Памяти пафоса (Гольдштейн) - страница 14

17. 06. 93

БРЕМЯ СТРАСТЕЙ

Лев Гумилев рассказал в автобиографических заметках, что основная для него идея пассионарности явилась к нему в тюремной камере — душной, перенаселенной, опрокинутой в небытие и учтенной лишь в ГУЛАГовских количественных сводках. Главные свои сочинения автор написал вне стен советского острога, но воздействие многолетней неволи запечатлелось в этих трактатах с такой сокрушительной силой, что они уже никогда не могли избавиться от следов особой поэтики тюремного текста. Эта поэтика неоднородна, потому что тюремный текст знает несколько разновидностей, но в данном случае дотошной классификацией уместно пренебречь, ибо нас интересует один наиболее впечатляющий извод — тотальный тюремный текст. В чем его характерные черты? Они вытекают из самого определения.

Будучи тотальным, такой текст в принципе не может быть сведен к чему-то, что находилось бы за его границами и не принадлежало бы к его всеобъемлющему смыслу (это не означает, что у тотального тюремного текста нет идейных и стилистических предшественников). Он всецело аксиоматичен и сам являет собой свой высший суд. Сотворенный или задуманный в подземных недрах выморочного, изнаночного существования — в черной дыре антижизни, где-то возле нар, параши и блатарей с вертухаями, — он несет в себе абсолютную истину о пребывающем наверху «свободном мире» и предлагает различные, но всегда единственные способы обустройства последнего. При этом считается, что мир вне тюрьмы истомился без руководящих указаний. Оправдывая гипотетические ожидания, тюремный текст нередко сообщает на волю сведения о том, как надо преобразовать оставленную без присмотра действительность. В частности, он любит создавать ее идеальные варианты, которые, конечно, никакими вариантами не являются, поскольку всякий раз воплощают в себе непререкаемую картину мира.
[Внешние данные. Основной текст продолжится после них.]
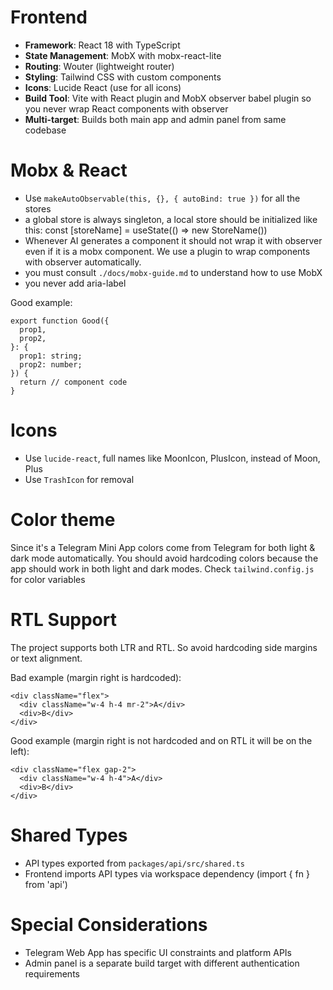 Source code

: # Frontend
- **Framework**: React 18 with TypeScript
- **State Management**: MobX with mobx-react-lite
- **Routing**: Wouter (lightweight router)
- **Styling**: Tailwind CSS with custom components
- **Icons**: Lucide React (use for all icons)
- **Build Tool**: Vite with React plugin and MobX observer babel plugin so you never wrap React components with observer
- **Multi-target**: Builds both main app and admin panel from same codebase

# Mobx & React
- Use `makeAutoObservable(this, {}, { autoBind: true })` for all the stores
- a global store is always singleton, a local store should be initialized like this: const [storeName] = useState(() => new StoreName())
- Whenever AI generates a component it should not wrap it with observer even if it is a mobx component. We use a plugin to wrap components with observer automatically.
- you must consult `./docs/mobx-guide.md` to understand how to use MobX
- you never add aria-label

Good example:

```tsx
export function Good({
  prop1,
  prop2,
}: {
  prop1: string;
  prop2: number;
}) {
  return // component code
}
```

# Icons
- Use `lucide-react`, full names like MoonIcon, PlusIcon, instead of Moon, Plus
- Use `TrashIcon` for removal

# Color theme

Since it's a Telegram Mini App colors come from Telegram for both light & dark mode automatically. You should avoid hardcoding colors because the app should work in both light and dark modes. Check `tailwind.config.js` for color variables

# RTL Support

The project supports both LTR and RTL. So avoid hardcoding side margins or text alignment.

Bad example (margin right is hardcoded):

```tsx
<div className="flex">
  <div className="w-4 h-4 mr-2">A</div>
  <div>B</div>
</div>
```

Good example (margin right is not hardcoded and on RTL it will be on the left):

```tsx
<div className="flex gap-2">
  <div className="w-4 h-4">A</div>
  <div>B</div>
</div>
```

# Shared Types
- API types exported from `packages/api/src/shared.ts`
- Frontend imports API types via workspace dependency (import { fn } from 'api')

# Special Considerations
- Telegram Web App has specific UI constraints and platform APIs
- Admin panel is a separate build target with different authentication requirements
Это, например, путь Кампанеллы с его «Городом Солнца», где специальный ящик для доносов (аналог его имелся в городах европейского Возрождения) дополняет упорядоченную систему половых сношений горожан.

Помимо ограниченных во времени и пространстве общественных утопий, тотальный тюремный текст тяготеет к правильному объяснению всего мироздания и всей мировой истории. Пожалуй, наиболее яркими образцами этого рода стали в XX веке «Роза мира» Даниила Андреева и семитомный «Христос» народовольца Николая Морозова — бессрочного шлиссельбургского сидельца, а потом почетного академика АН СССР (кроме Морозова этого звания удостоился, если не ошибаюсь, еще только Иосиф Сталин). Андреев был человеком пылким, но и смиренным. Он рассуждал об астральных предметах без гнева и пристрастия, в полном духовидческом согласии с собственной отщепенской участью, ни с кем не стремясь расквитаться в своем одиноком слове. В маниакальных же историко-астрономических писаниях иконоборца Морозова, как проницательно отметил читавший их в молодости Юрий Олеша, сквозит жгучая, страшная месть. Вы хотели сгноить меня в каменном мешке? Ну так получайте. Не было никакой вашей великой истории. Вся она длилась две жалкие тысячи лет. Да-да, вместе с Акрополями и Парфенонами, чей возраст бессовестно и невежественно преувеличен, дабы сочинить вам достославное прошлое, коего не было, не было, не было!!! По сравнению с великим отказом Морозова гумилевская ересь выглядит академически благочинной, но мстительная аутсайдерская закваска ощутима и в ней.